§ **Directions**
Scan the data below and copy each line where "UserName" occurs.

§ **The data**
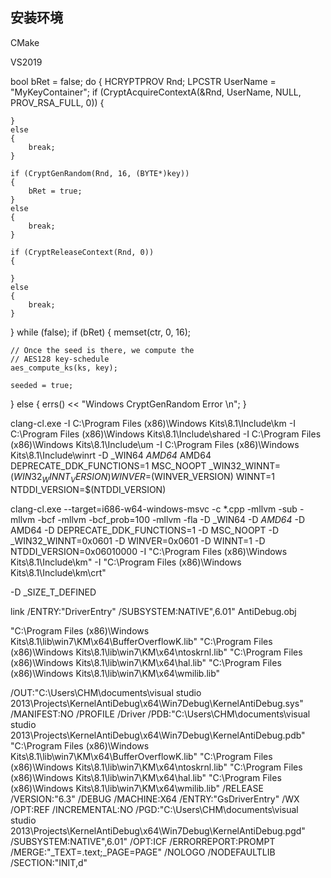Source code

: ## 安装环境

CMake 

VS2019

bool bRet = false;
do 
{
    HCRYPTPROV Rnd;
    LPCSTR UserName = "MyKeyContainer";
    if (CryptAcquireContextA(&Rnd, UserName, NULL, PROV_RSA_FULL, 0))
    {

    }
    else
    {
        break;
    }

    if (CryptGenRandom(Rnd, 16, (BYTE*)key))
    {
        bRet = true;
    }
    else
    {
        break;
    }

    if (CryptReleaseContext(Rnd, 0))
    {

    }
    else
    {
        break;
    }
} while (false);
if (bRet)
{
    memset(ctr, 0, 16);

    // Once the seed is there, we compute the
    // AES128 key-schedule
    aes_compute_ks(ks, key);

    seeded = true;
}
else
{
    errs() << "Windows CryptGenRandom Error \n";
}


clang-cl.exe -I C:\Program Files (x86)\Windows Kits\8.1\Include\km -I C:\Program Files (x86)\Windows Kits\8.1\Include\shared -I C:\Program Files (x86)\Windows Kits\8.1\Include\um -I C:\Program Files (x86)\Windows Kits\8.1\Include\winrt -D _WIN64
_AMD64_
AMD64
DEPRECATE_DDK_FUNCTIONS=1
MSC_NOOPT
_WIN32_WINNT=$(WIN32_WINNT_VERSION)
WINVER=$(WINVER_VERSION)
WINNT=1
NTDDI_VERSION=$(NTDDI_VERSION)



clang-cl.exe --target=i686-w64-windows-msvc -c *.cpp -mllvm -sub -mllvm -bcf -mllvm -bcf_prob=100 -mllvm -fla -D _WIN64 -D _AMD64_ -D AMD64 -D DEPRECATE_DDK_FUNCTIONS=1 -D MSC_NOOPT -D _WIN32_WINNT=0x0601 -D WINVER=0x0601 -D WINNT=1 -D NTDDI_VERSION=0x06010000 -I "C:\Program Files (x86)\Windows Kits\8.1\Include\km" -I "C:\Program Files (x86)\Windows Kits\8.1\Include\km\crt" 

 -D _SIZE_T_DEFINED

link /ENTRY:"DriverEntry" /SUBSYSTEM:NATIVE",6.01" AntiDebug.obj

"C:\Program Files (x86)\Windows Kits\8.1\lib\win7\KM\x64\BufferOverflowK.lib" "C:\Program Files (x86)\Windows Kits\8.1\lib\win7\KM\x64\ntoskrnl.lib" "C:\Program Files (x86)\Windows Kits\8.1\lib\win7\KM\x64\hal.lib" "C:\Program Files (x86)\Windows Kits\8.1\lib\win7\KM\x64\wmilib.lib"


/OUT:"C:\Users\CHM\documents\visual studio 2013\Projects\KernelAntiDebug\x64\Win7Debug\KernelAntiDebug.sys" /MANIFEST:NO /PROFILE /Driver /PDB:"C:\Users\CHM\documents\visual studio 2013\Projects\KernelAntiDebug\x64\Win7Debug\KernelAntiDebug.pdb" "C:\Program Files (x86)\Windows Kits\8.1\lib\win7\KM\x64\BufferOverflowK.lib" "C:\Program Files (x86)\Windows Kits\8.1\lib\win7\KM\x64\ntoskrnl.lib" "C:\Program Files (x86)\Windows Kits\8.1\lib\win7\KM\x64\hal.lib" "C:\Program Files (x86)\Windows Kits\8.1\lib\win7\KM\x64\wmilib.lib" /RELEASE /VERSION:"6.3" /DEBUG /MACHINE:X64 /ENTRY:"GsDriverEntry" /WX /OPT:REF /INCREMENTAL:NO /PGD:"C:\Users\CHM\documents\visual studio 2013\Projects\KernelAntiDebug\x64\Win7Debug\KernelAntiDebug.pgd" /SUBSYSTEM:NATIVE",6.01" /OPT:ICF /ERRORREPORT:PROMPT /MERGE:"_TEXT=.text;_PAGE=PAGE" /NOLOGO /NODEFAULTLIB /SECTION:"INIT,d"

§ **Answer area**
    LPCSTR UserName = "MyKeyContainer";
    if (CryptAcquireContextA(&Rnd, UserName, NULL, PROV_RSA_FULL, 0))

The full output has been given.